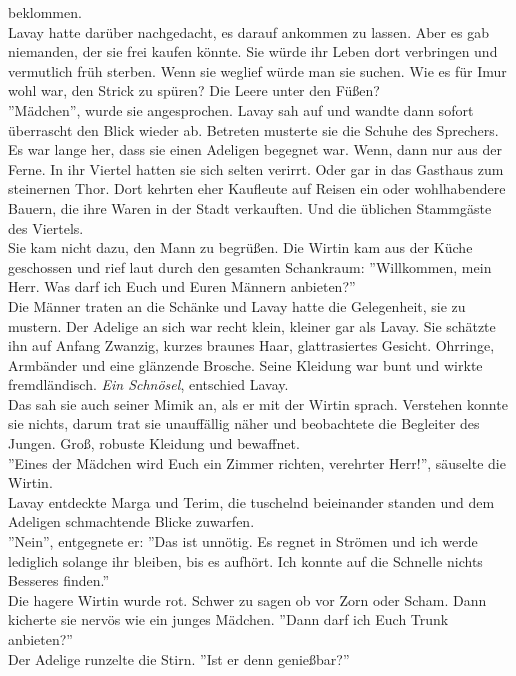 beklommen.\\ Lavay hatte darüber nachgedacht, es darauf ankommen zu lassen. Aber es gab niemanden, 
der sie frei kaufen könnte. Sie würde ihr Leben dort verbringen und vermutlich früh sterben. Wenn 
sie weglief würde man sie suchen. Wie es für Imur wohl war, den Strick zu spüren? Die Leere unter 
den Füßen?\\
''Mädchen'', wurde sie angesprochen.
Lavay sah auf und wandte dann sofort überrascht den Blick wieder ab. Betreten musterte sie die 
Schuhe des Sprechers. Es war lange her, dass sie einen Adeligen begegnet war. Wenn, dann nur aus 
der Ferne. In ihr Viertel hatten sie sich selten verirrt. Oder gar in das Gasthaus zum steinernen 
Thor. Dort kehrten eher Kaufleute auf Reisen ein oder wohlhabendere Bauern, die ihre Waren in der 
Stadt verkauften. Und die üblichen Stammgäste des Viertels.\\
Sie kam nicht dazu, den Mann zu begrüßen. Die Wirtin kam aus der Küche geschossen und rief laut 
durch den gesamten Schankraum: ''Willkommen, mein Herr. Was darf ich Euch und Euren Männern 
anbieten?''\\
Die Männer traten an die Schänke und Lavay hatte die Gelegenheit, sie zu mustern. Der Adelige an 
sich war recht klein, kleiner gar als Lavay. Sie schätzte ihn auf Anfang Zwanzig, kurzes braunes 
Haar, glattrasiertes Gesicht. Ohrringe, Armbänder und eine glänzende Brosche. Seine Kleidung war 
bunt und wirkte fremdländisch. \textit{Ein Schnösel}, entschied Lavay.\\Das sah sie auch seiner 
Mimik an, als er mit der Wirtin sprach. Verstehen konnte sie nichts, darum trat sie unauffällig 
näher und beobachtete die Begleiter des Jungen. Groß, robuste Kleidung und bewaffnet.\\
''Eines der Mädchen wird Euch ein Zimmer richten, verehrter Herr!'', säuselte die Wirtin.\\
Lavay entdeckte Marga und Terim, die tuschelnd beieinander standen und dem Adeligen schmachtende 
Blicke zuwarfen. \\
''Nein'', entgegnete er: ''Das ist unnötig. Es regnet in Strömen und ich werde lediglich 
solange ihr bleiben, bis es aufhört. Ich konnte auf die Schnelle nichts Besseres finden.''\\
Die hagere Wirtin wurde rot. Schwer zu sagen ob vor Zorn oder Scham. Dann kicherte sie nervös wie 
ein junges Mädchen. ''Dann darf ich Euch Trunk anbieten?''\\
Der Adelige runzelte die Stirn. ''Ist er denn genießbar?''\\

◆ ◆ ◆

(Your goal)
Transcribe the entries above exactly, from their first line through the line with "den Füßen?\\", and omit all pictures.

(Expected output)
 beklommen.\\ Lavay hatte darüber nachgedacht, es darauf ankommen zu lassen. Aber es gab niemanden, 
der sie frei kaufen könnte. Sie würde ihr Leben dort verbringen und vermutlich früh sterben. Wenn 
sie weglief würde man sie suchen. Wie es für Imur wohl war, den Strick zu spüren? Die Leere unter 
den Füßen?\\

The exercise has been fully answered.